2.3.06

Web 2.0 : Le « Cinquième pouvoir »

Jouons aux indiens...

Il faudrait ne jamais s'imposer la moindre réponse, éviter toute certitude conforme et pourtant nous vivons la plupart du temps sur des préjugés et des idées toutes faites, dans un rapport convenu et appliqué au monde et aux autres. Toute expérience reste conditionnante et ce que nous reconnaissons implique une association avec le passé. Loin de ce processus additif standard, comment s'affranchir de toute polution mémorielle de ce déterminisme cognitif. Comment parvenir à un état de virginité informationnelle ?

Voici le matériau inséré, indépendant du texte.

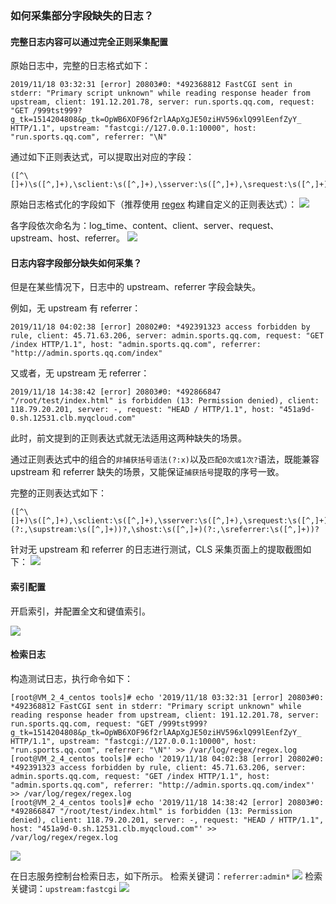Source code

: ### 如何采集部分字段缺失的日志？

#### 完整日志内容可以通过完全正则采集配置

原始日志中，完整的日志格式如下：

```shell
2019/11/18 03:32:31 [error] 20803#0: *492368812 FastCGI sent in stderr: "Primary script unknown" while reading response header from upstream, client: 191.12.201.78, server: run.sports.qq.com, request: "GET /999tst999?g_tk=1514204808&p_tk=OpWB6XOF96f2rlAApXgJE50ziHV596xlQ99lEenfZyY_ HTTP/1.1", upstream: "fastcgi://127.0.0.1:10000", host: "run.sports.qq.com", referrer: "\N"
```

通过如下正则表达式，可以提取出对应的字段：

```shell
([^\[]+)\s([^,]+),\sclient:\s([^,]+),\sserver:\s([^,]+),\srequest:\s([^,]+),\supstream:\s([^,]+),\shost:\s([^,]+),\sreferrer:\s([^,]+)
```

原始日志格式化的字段如下（推荐使用 [regex](https://regex101.com)  构建自定义的正则表达式）：
![](https://main.qcloudimg.com/raw/7c2811000b944c6932625c5f63de3a4a/1574675498267-1.jpg)

各字段依次命名为：log_time、content、client、server、request、upstream、host、referrer。
![](https://main.qcloudimg.com/raw/ff8b8c1459178958122d86509c5e8efe/1574675519779-1.jpg)


#### 日志内容字段部分缺失如何采集？
但是在某些情况下，日志中的 upstream、referrer 字段会缺失。

例如，无 upstream 有 referrer：

```shell
2019/11/18 04:02:38 [error] 20802#0: *492391323 access forbidden by rule, client: 45.71.63.206, server: admin.sports.qq.com, request: "GET /index HTTP/1.1", host: "admin.sports.qq.com", referrer: "http://admin.sports.qq.com/index"
```

又或者，无 upstream 无 referrer：

```shell
2019/11/18 14:38:42 [error] 20803#0: *492866847 "/root/test/index.html" is forbidden (13: Permission denied), client: 118.79.20.201, server: -, request: "HEAD / HTTP/1.1", host: "451a9d-0.sh.12531.clb.myqcloud.com"
```

此时，前文提到的正则表达式就无法适用这两种缺失的场景。

通过正则表达式中的组合的`非捕获括号语法(?:x)`以及`匹配0次或1次?`语法，既能兼容 upstream 和 referrer 缺失的场景，又能保证`捕获括号`提取的序号一致。

完整的正则表达式如下：

```shell
([^\[]+)\s([^,]+),\sclient:\s([^,]+),\sserver:\s([^,]+),\srequest:\s([^,]+)(?:,\supstream:\s([^,]+))?,\shost:\s([^,]+)(?:,\sreferrer:\s([^,]+))?
```

针对无 upstream 和 referrer 的日志进行测试，CLS 采集页面上的提取截图如下：
![](https://main.qcloudimg.com/raw/e96836262948dc94404e1f1c4dd117ab.jpg)


#### 索引配置

开启索引，并配置全文和键值索引。

![](https://main.qcloudimg.com/raw/2d794bdfd5f33bde05f6ed4eff39f402.jpg)


#### 检索日志

构造测试日志，执行命令如下：
```shell
[root@VM_2_4_centos tools]# echo '2019/11/18 03:32:31 [error] 20803#0: *492368812 FastCGI sent in stderr: "Primary script unknown" while reading response header from upstream, client: 191.12.201.78, server: run.sports.qq.com, request: "GET /999tst999?g_tk=1514204808&p_tk=OpWB6XOF96f2rlAApXgJE50ziHV596xlQ99lEenfZyY_ HTTP/1.1", upstream: "fastcgi://127.0.0.1:10000", host: "run.sports.qq.com", referrer: "\N"' >> /var/log/regex/regex.log
[root@VM_2_4_centos tools]# echo '2019/11/18 04:02:38 [error] 20802#0: *492391323 access forbidden by rule, client: 45.71.63.206, server: admin.sports.qq.com, request: "GET /index HTTP/1.1", host: "admin.sports.qq.com", referrer: "http://admin.sports.qq.com/index"' >> /var/log/regex/regex.log 
[root@VM_2_4_centos tools]# echo '2019/11/18 14:38:42 [error] 20803#0: *492866847 "/root/test/index.html" is forbidden (13: Permission denied), client: 118.79.20.201, server: -, request: "HEAD / HTTP/1.1", host: "451a9d-0.sh.12531.clb.myqcloud.com"' >> /var/log/regex/regex.log 
```
![](https://main.qcloudimg.com/raw/01f89fd882442e730c3776a8f6888cfa/1574681348389.png)


在日志服务控制台检索日志，如下所示。
检索关键词：`referrer:admin*`
![](https://main.qcloudimg.com/raw/2817cc8366f9ff341793612d551cf430.jpg)
检索关键词：`upstream:fastcgi`
![](https://main.qcloudimg.com/raw/797baeec2578f4b50203ea968b3882a2.jpg)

L'autorité médiatique n'existe pas en soi et on sous-estime toujours l'intelligence critique des publics. Les médias tirent leur légitimité de la confiance que le public leur accorde, et la « marchandisation » a distendu ce lien de confiance. Face à cette industrie de l'informations et des médias, ne doit-on pas revendiquer une forme de désobéissance civile ? devenir des objecteurs de conscience, des faucheurs volontaires d'OGM (opinion globalement manipulée), jouer aux indiens et retrouver en nous le Ghandi qui sommeille, reconquerir un Larzac virtuel, cette attitude rebelle consistant à ne rien prendre pour acquis et définitif. Telle une posture à la Descarte, douter systématiquement de toute affirmation, de toute information, avec méthode et sans supercherie.

« L’intelligence est l’aptitude à s’aventurer dans l’incertain, l’ambigu,l’aléatoire, en recherchant et utilisant le maximum de certitudes, de précisions, d’informations. L’intelligence est la vertu d’un sujet qui ne se laisse pas duper par les habitudes, craintes, souhaits subjectifs. C’est la vertu de ne pas se laisser prendre aux apparences. C’est la vertu qui se développe dans la lutte permanente contre l’illusion et l’erreur... ». Cette citation d’Edgar Morin pourrait avantageusement résumer l’esprit de ce billet.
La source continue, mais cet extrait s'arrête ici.